──────── RECORDS FOR THE TASK
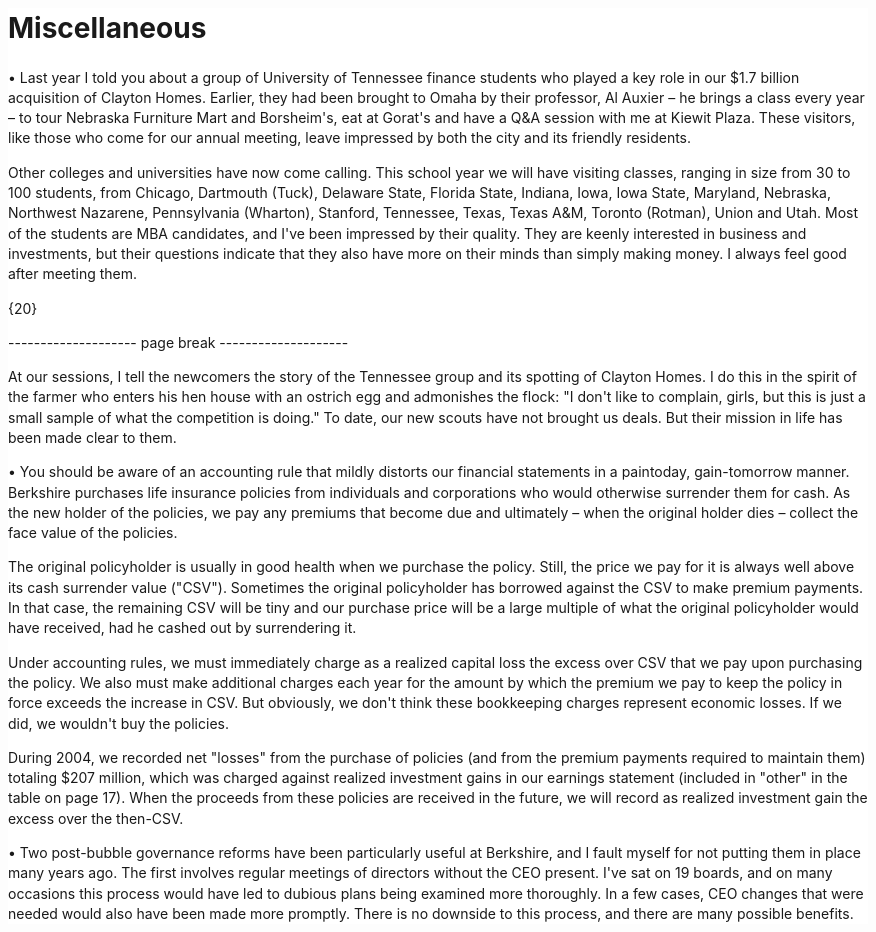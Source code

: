 # **Miscellaneous**

• Last year I told you about a group of University of Tennessee finance students who played a key role in our \$1.7 billion acquisition of Clayton Homes. Earlier, they had been brought to Omaha by their professor, Al Auxier – he brings a class every year – to tour Nebraska Furniture Mart and Borsheim's, eat at Gorat's and have a Q&A session with me at Kiewit Plaza. These visitors, like those who come for our annual meeting, leave impressed by both the city and its friendly residents.

Other colleges and universities have now come calling. This school year we will have visiting classes, ranging in size from 30 to 100 students, from Chicago, Dartmouth (Tuck), Delaware State, Florida State, Indiana, Iowa, Iowa State, Maryland, Nebraska, Northwest Nazarene, Pennsylvania (Wharton), Stanford, Tennessee, Texas, Texas A&M, Toronto (Rotman), Union and Utah. Most of the students are MBA candidates, and I've been impressed by their quality. They are keenly interested in business and investments, but their questions indicate that they also have more on their minds than simply making money. I always feel good after meeting them.

{20}

-------------------- page break --------------------

At our sessions, I tell the newcomers the story of the Tennessee group and its spotting of Clayton Homes. I do this in the spirit of the farmer who enters his hen house with an ostrich egg and admonishes the flock: "I don't like to complain, girls, but this is just a small sample of what the competition is doing." To date, our new scouts have not brought us deals. But their mission in life has been made clear to them.

• You should be aware of an accounting rule that mildly distorts our financial statements in a paintoday, gain-tomorrow manner. Berkshire purchases life insurance policies from individuals and corporations who would otherwise surrender them for cash. As the new holder of the policies, we pay any premiums that become due and ultimately – when the original holder dies – collect the face value of the policies.

The original policyholder is usually in good health when we purchase the policy. Still, the price we pay for it is always well above its cash surrender value ("CSV"). Sometimes the original policyholder has borrowed against the CSV to make premium payments. In that case, the remaining CSV will be tiny and our purchase price will be a large multiple of what the original policyholder would have received, had he cashed out by surrendering it.

Under accounting rules, we must immediately charge as a realized capital loss the excess over CSV that we pay upon purchasing the policy. We also must make additional charges each year for the amount by which the premium we pay to keep the policy in force exceeds the increase in CSV. But obviously, we don't think these bookkeeping charges represent economic losses. If we did, we wouldn't buy the policies.

During 2004, we recorded net "losses" from the purchase of policies (and from the premium payments required to maintain them) totaling \$207 million, which was charged against realized investment gains in our earnings statement (included in "other" in the table on page 17). When the proceeds from these policies are received in the future, we will record as realized investment gain the excess over the then-CSV.

• Two post-bubble governance reforms have been particularly useful at Berkshire, and I fault myself for not putting them in place many years ago. The first involves regular meetings of directors without the CEO present. I've sat on 19 boards, and on many occasions this process would have led to dubious plans being examined more thoroughly. In a few cases, CEO changes that were needed would also have been made more promptly. There is no downside to this process, and there are many possible benefits.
────────────────
## TASK OBJECTIVE
Every line above should be printed again word for word, without its pictures.

## TASK RESULT
Source code

: # **Miscellaneous**

• Last year I told you about a group of University of Tennessee finance students who played a key role in our \$1.7 billion acquisition of Clayton Homes. Earlier, they had been brought to Omaha by their professor, Al Auxier – he brings a class every year – to tour Nebraska Furniture Mart and Borsheim's, eat at Gorat's and have a Q&A session with me at Kiewit Plaza. These visitors, like those who come for our annual meeting, leave impressed by both the city and its friendly residents.

Other colleges and universities have now come calling. This school year we will have visiting classes, ranging in size from 30 to 100 students, from Chicago, Dartmouth (Tuck), Delaware State, Florida State, Indiana, Iowa, Iowa State, Maryland, Nebraska, Northwest Nazarene, Pennsylvania (Wharton), Stanford, Tennessee, Texas, Texas A&M, Toronto (Rotman), Union and Utah. Most of the students are MBA candidates, and I've been impressed by their quality. They are keenly interested in business and investments, but their questions indicate that they also have more on their minds than simply making money. I always feel good after meeting them.

{20}

-------------------- page break --------------------

At our sessions, I tell the newcomers the story of the Tennessee group and its spotting of Clayton Homes. I do this in the spirit of the farmer who enters his hen house with an ostrich egg and admonishes the flock: "I don't like to complain, girls, but this is just a small sample of what the competition is doing." To date, our new scouts have not brought us deals. But their mission in life has been made clear to them.

• You should be aware of an accounting rule that mildly distorts our financial statements in a paintoday, gain-tomorrow manner. Berkshire purchases life insurance policies from individuals and corporations who would otherwise surrender them for cash. As the new holder of the policies, we pay any premiums that become due and ultimately – when the original holder dies – collect the face value of the policies.

The original policyholder is usually in good health when we purchase the policy. Still, the price we pay for it is always well above its cash surrender value ("CSV"). Sometimes the original policyholder has borrowed against the CSV to make premium payments. In that case, the remaining CSV will be tiny and our purchase price will be a large multiple of what the original policyholder would have received, had he cashed out by surrendering it.

Under accounting rules, we must immediately charge as a realized capital loss the excess over CSV that we pay upon purchasing the policy. We also must make additional charges each year for the amount by which the premium we pay to keep the policy in force exceeds the increase in CSV. But obviously, we don't think these bookkeeping charges represent economic losses. If we did, we wouldn't buy the policies.

During 2004, we recorded net "losses" from the purchase of policies (and from the premium payments required to maintain them) totaling \$207 million, which was charged against realized investment gains in our earnings statement (included in "other" in the table on page 17). When the proceeds from these policies are received in the future, we will record as realized investment gain the excess over the then-CSV.

• Two post-bubble governance reforms have been particularly useful at Berkshire, and I fault myself for not putting them in place many years ago. The first involves regular meetings of directors without the CEO present. I've sat on 19 boards, and on many occasions this process would have led to dubious plans being examined more thoroughly. In a few cases, CEO changes that were needed would also have been made more promptly. There is no downside to this process, and there are many possible benefits.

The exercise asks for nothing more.